**Supplied data:**
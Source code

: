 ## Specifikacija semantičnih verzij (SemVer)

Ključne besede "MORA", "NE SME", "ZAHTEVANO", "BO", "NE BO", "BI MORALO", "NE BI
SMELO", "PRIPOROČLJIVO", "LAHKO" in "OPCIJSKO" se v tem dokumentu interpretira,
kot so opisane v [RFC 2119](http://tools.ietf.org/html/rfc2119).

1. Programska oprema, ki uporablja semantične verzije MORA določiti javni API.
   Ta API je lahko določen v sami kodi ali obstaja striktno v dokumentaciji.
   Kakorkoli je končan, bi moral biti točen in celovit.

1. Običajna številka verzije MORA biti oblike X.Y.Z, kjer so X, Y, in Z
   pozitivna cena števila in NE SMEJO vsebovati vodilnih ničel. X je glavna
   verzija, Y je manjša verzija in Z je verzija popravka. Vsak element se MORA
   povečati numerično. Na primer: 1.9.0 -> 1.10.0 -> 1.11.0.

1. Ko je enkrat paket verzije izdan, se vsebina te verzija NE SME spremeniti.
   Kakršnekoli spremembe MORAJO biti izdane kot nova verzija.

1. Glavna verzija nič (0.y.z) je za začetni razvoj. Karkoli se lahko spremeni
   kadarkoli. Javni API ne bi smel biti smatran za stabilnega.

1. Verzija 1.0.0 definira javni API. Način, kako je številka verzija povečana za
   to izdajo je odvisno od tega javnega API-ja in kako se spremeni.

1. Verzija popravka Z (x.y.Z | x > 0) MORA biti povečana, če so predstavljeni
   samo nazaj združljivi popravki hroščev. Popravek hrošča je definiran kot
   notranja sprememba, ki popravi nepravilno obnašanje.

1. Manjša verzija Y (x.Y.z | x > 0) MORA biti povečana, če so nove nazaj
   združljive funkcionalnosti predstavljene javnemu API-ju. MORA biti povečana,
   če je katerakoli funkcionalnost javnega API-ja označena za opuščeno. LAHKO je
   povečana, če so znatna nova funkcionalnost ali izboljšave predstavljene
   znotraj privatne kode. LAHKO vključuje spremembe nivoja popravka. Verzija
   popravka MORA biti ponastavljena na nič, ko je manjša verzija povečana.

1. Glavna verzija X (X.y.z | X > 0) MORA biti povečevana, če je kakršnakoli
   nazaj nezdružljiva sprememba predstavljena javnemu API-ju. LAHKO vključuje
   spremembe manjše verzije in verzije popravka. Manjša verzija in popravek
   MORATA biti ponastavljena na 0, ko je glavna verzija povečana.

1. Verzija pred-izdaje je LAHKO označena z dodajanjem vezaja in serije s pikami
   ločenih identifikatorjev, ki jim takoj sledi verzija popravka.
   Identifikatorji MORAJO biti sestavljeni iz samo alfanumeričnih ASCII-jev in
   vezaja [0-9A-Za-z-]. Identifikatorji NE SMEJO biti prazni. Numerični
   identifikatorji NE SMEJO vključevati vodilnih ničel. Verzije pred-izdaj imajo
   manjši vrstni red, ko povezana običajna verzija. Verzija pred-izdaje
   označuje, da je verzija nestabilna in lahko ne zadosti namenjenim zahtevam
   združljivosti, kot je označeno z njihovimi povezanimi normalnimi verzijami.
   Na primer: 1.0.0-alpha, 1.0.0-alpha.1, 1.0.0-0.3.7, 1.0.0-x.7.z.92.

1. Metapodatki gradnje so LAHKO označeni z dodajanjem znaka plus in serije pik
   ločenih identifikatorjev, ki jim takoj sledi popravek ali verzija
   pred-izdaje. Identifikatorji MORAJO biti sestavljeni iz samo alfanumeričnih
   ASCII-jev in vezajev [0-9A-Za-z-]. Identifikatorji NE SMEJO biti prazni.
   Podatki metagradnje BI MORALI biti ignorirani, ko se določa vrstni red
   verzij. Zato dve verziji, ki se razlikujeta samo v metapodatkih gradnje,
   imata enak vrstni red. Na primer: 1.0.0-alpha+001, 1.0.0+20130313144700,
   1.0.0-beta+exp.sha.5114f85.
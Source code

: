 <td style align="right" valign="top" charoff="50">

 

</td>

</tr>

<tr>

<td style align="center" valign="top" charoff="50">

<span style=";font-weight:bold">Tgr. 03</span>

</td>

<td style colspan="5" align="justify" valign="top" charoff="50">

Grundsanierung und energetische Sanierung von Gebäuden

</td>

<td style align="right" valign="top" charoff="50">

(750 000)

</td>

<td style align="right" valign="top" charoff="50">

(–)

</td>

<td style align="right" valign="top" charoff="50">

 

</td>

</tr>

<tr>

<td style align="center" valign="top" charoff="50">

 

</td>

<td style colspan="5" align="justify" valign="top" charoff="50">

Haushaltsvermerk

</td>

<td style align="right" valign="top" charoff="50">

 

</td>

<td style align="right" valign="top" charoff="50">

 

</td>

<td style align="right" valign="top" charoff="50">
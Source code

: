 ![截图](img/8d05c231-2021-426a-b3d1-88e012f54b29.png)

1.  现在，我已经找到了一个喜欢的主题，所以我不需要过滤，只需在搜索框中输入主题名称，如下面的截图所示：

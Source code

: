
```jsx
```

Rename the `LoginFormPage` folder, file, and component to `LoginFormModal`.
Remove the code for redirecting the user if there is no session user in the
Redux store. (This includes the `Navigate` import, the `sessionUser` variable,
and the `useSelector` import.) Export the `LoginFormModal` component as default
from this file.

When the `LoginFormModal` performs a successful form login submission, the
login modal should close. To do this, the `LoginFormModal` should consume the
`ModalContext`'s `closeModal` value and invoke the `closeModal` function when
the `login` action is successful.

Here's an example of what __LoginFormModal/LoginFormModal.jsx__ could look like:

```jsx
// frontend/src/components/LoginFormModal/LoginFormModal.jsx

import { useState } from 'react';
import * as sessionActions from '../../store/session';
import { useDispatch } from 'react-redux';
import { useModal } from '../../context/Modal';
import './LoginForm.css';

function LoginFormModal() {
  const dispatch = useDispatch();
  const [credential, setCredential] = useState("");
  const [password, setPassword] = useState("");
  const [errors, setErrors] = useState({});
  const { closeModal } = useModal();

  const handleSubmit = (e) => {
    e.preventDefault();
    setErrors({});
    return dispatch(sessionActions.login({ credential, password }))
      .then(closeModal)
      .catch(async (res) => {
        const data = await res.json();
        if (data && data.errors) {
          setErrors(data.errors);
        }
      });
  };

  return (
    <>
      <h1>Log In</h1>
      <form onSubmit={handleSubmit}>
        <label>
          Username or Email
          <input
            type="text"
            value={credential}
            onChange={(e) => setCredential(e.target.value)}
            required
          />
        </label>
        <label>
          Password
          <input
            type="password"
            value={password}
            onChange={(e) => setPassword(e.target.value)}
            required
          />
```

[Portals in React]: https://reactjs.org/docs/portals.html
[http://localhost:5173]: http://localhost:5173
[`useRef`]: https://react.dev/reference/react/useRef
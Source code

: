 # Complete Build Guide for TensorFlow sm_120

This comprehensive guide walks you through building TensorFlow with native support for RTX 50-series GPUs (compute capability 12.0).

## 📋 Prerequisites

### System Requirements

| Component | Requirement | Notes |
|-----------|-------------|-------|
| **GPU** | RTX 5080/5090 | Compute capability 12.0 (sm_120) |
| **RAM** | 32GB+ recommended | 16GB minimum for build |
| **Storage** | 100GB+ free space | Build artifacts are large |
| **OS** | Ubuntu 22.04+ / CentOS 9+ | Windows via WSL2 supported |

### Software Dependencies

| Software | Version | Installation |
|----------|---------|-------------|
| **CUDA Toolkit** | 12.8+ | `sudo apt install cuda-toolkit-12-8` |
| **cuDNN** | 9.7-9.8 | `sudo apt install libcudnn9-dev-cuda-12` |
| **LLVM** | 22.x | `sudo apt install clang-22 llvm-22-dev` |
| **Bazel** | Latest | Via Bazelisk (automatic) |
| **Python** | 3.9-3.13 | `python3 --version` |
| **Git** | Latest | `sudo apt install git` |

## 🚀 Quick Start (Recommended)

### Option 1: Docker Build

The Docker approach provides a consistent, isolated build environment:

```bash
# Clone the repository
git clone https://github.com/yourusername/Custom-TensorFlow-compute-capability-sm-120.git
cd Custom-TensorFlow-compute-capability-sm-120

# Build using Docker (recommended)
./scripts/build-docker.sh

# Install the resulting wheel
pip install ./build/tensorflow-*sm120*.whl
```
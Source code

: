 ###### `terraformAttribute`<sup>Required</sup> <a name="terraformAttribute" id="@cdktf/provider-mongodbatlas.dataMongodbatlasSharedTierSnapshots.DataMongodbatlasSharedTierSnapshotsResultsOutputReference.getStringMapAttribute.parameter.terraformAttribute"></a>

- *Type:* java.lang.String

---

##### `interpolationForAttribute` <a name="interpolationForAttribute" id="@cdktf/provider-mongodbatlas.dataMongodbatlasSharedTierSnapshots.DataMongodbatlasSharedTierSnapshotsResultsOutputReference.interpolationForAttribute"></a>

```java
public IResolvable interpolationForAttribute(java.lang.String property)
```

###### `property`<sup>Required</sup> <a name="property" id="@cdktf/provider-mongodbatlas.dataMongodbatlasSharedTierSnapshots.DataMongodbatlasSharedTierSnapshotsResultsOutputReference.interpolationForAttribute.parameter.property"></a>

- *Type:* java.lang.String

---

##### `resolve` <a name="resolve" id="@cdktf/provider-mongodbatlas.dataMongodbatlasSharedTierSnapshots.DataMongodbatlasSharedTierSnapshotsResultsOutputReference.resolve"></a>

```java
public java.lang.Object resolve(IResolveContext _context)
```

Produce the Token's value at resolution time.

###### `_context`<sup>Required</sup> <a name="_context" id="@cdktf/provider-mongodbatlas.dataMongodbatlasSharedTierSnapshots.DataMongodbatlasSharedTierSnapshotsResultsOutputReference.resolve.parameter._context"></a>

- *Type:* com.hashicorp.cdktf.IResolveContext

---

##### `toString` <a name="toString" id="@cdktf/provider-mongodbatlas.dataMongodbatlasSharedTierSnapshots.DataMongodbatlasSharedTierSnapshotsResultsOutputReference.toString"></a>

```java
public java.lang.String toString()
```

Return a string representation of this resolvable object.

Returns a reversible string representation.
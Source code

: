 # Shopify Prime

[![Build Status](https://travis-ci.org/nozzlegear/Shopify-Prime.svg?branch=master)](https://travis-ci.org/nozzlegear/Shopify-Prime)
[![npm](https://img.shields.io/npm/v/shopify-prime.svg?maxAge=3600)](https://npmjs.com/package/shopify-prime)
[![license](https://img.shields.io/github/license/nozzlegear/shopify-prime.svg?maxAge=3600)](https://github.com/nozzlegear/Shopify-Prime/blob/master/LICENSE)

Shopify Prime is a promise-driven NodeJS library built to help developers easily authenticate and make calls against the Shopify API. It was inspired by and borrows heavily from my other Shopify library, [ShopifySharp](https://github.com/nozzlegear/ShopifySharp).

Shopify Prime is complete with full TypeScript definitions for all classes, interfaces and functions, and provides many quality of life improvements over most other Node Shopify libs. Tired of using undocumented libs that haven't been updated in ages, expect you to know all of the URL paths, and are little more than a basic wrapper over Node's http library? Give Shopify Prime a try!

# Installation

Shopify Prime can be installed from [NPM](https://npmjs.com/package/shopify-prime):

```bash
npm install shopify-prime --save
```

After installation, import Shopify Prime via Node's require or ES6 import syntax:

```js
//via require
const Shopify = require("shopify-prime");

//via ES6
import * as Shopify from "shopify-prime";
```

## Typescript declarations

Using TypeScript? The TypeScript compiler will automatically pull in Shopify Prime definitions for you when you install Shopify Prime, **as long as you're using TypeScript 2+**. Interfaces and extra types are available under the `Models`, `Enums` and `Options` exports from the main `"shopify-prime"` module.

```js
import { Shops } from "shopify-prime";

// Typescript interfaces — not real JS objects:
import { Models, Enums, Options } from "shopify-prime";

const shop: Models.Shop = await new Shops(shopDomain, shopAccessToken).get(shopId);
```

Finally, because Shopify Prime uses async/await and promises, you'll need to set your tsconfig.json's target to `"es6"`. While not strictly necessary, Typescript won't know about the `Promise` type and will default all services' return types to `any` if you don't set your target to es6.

**Prompt:**
Retype exactly the lines from the start of the entries through the one with "kot so opisane"; include both ends.

**Task answer:**
Source code

: ## Specifikacija semantičnih verzij (SemVer)

Ključne besede "MORA", "NE SME", "ZAHTEVANO", "BO", "NE BO", "BI MORALO", "NE BI
SMELO", "PRIPOROČLJIVO", "LAHKO" in "OPCIJSKO" se v tem dokumentu interpretira,
kot so opisane v [RFC 2119](http://tools.ietf.org/html/rfc2119).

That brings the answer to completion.